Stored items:
+-------+

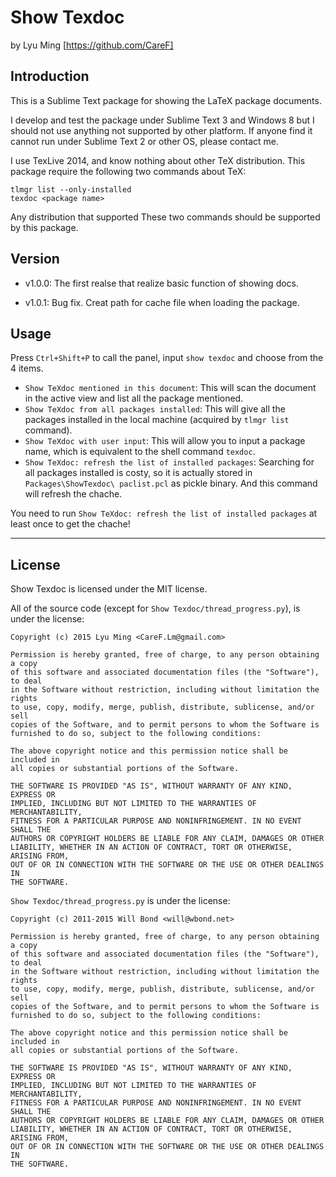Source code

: # Show Texdoc
by Lyu Ming
[https://github.com/CareF]

## Introduction
This is a Sublime Text package for showing the LaTeX package documents. 

I develop and test the package under Sublime Text 3 and Windows 8 but I 
should not use anything not supported by other platform. If anyone find 
it cannot run under Sublime Text 2 or other OS, please contact me. 

I use TexLive 2014, and know nothing about other TeX distribution. This 
package require the following two commands about TeX:

    tlmgr list --only-installed
    texdoc <package name>

Any distribution that supported These two commands should be supported
by this package. 

## Version
- v1.0.0: The first realse that realize basic function of showing docs.

- v1.0.1: Bug fix. Creat path for cache file when loading the package.

## Usage
Press `Ctrl+Shift+P` to call the panel, input `show texdoc` and choose 
from the 4 items. 

* `Show TeXdoc mentioned in this document`: This will scan the document 
in the active view and list all the package mentioned.
* `Show TeXdoc from all packages installed`: This will give all the packages
installed in the local machine (acquired by `tlmgr list` command).
* `Show TeXdoc with user input`: This will allow you to input a package name, 
which is equivalent to the shell command `texdoc`.
* `Show TeXdoc: refresh the list of installed packages`: Searching for all 
packages installed is costy, so it is actually stored in `Packages\ShowTexdoc\
paclist.pcl` as pickle binary. And this command will refresh the chache.

You need to run `Show TeXdoc: refresh the list of installed packages` at least 
once to get the chache!

-----

## License

Show Texdoc is licensed under the MIT license.

All of the source code (except for `Show Texdoc/thread_progress.py`), 
is under the license:

```
Copyright (c) 2015 Lyu Ming <CareF.Lm@gmail.com>

Permission is hereby granted, free of charge, to any person obtaining a copy
of this software and associated documentation files (the "Software"), to deal
in the Software without restriction, including without limitation the rights
to use, copy, modify, merge, publish, distribute, sublicense, and/or sell
copies of the Software, and to permit persons to whom the Software is
furnished to do so, subject to the following conditions:

The above copyright notice and this permission notice shall be included in
all copies or substantial portions of the Software.

THE SOFTWARE IS PROVIDED "AS IS", WITHOUT WARRANTY OF ANY KIND, EXPRESS OR
IMPLIED, INCLUDING BUT NOT LIMITED TO THE WARRANTIES OF MERCHANTABILITY,
FITNESS FOR A PARTICULAR PURPOSE AND NONINFRINGEMENT. IN NO EVENT SHALL THE
AUTHORS OR COPYRIGHT HOLDERS BE LIABLE FOR ANY CLAIM, DAMAGES OR OTHER
LIABILITY, WHETHER IN AN ACTION OF CONTRACT, TORT OR OTHERWISE, ARISING FROM,
OUT OF OR IN CONNECTION WITH THE SOFTWARE OR THE USE OR OTHER DEALINGS IN
THE SOFTWARE.
```

`Show Texdoc/thread_progress.py` is under the license:

```
Copyright (c) 2011-2015 Will Bond <will@wbond.net>

Permission is hereby granted, free of charge, to any person obtaining a copy
of this software and associated documentation files (the "Software"), to deal
in the Software without restriction, including without limitation the rights
to use, copy, modify, merge, publish, distribute, sublicense, and/or sell
copies of the Software, and to permit persons to whom the Software is
furnished to do so, subject to the following conditions:

The above copyright notice and this permission notice shall be included in
all copies or substantial portions of the Software.

THE SOFTWARE IS PROVIDED "AS IS", WITHOUT WARRANTY OF ANY KIND, EXPRESS OR
IMPLIED, INCLUDING BUT NOT LIMITED TO THE WARRANTIES OF MERCHANTABILITY,
FITNESS FOR A PARTICULAR PURPOSE AND NONINFRINGEMENT. IN NO EVENT SHALL THE
AUTHORS OR COPYRIGHT HOLDERS BE LIABLE FOR ANY CLAIM, DAMAGES OR OTHER
LIABILITY, WHETHER IN AN ACTION OF CONTRACT, TORT OR OTHERWISE, ARISING FROM,
OUT OF OR IN CONNECTION WITH THE SOFTWARE OR THE USE OR OTHER DEALINGS IN
THE SOFTWARE.
```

+-------+

[THE TASK] What do the lines above say from the one containing "# Show Texdoc" down to the one containing "should not use"? Return them exactly, both end lines included, and only them.

[EXERCISE SOLUTION]
: # Show Texdoc
by Lyu Ming
[https://github.com/CareF]

## Introduction
This is a Sublime Text package for showing the LaTeX package documents. 

I develop and test the package under Sublime Text 3 and Windows 8 but I 
should not use anything not supported by other platform. If anyone find 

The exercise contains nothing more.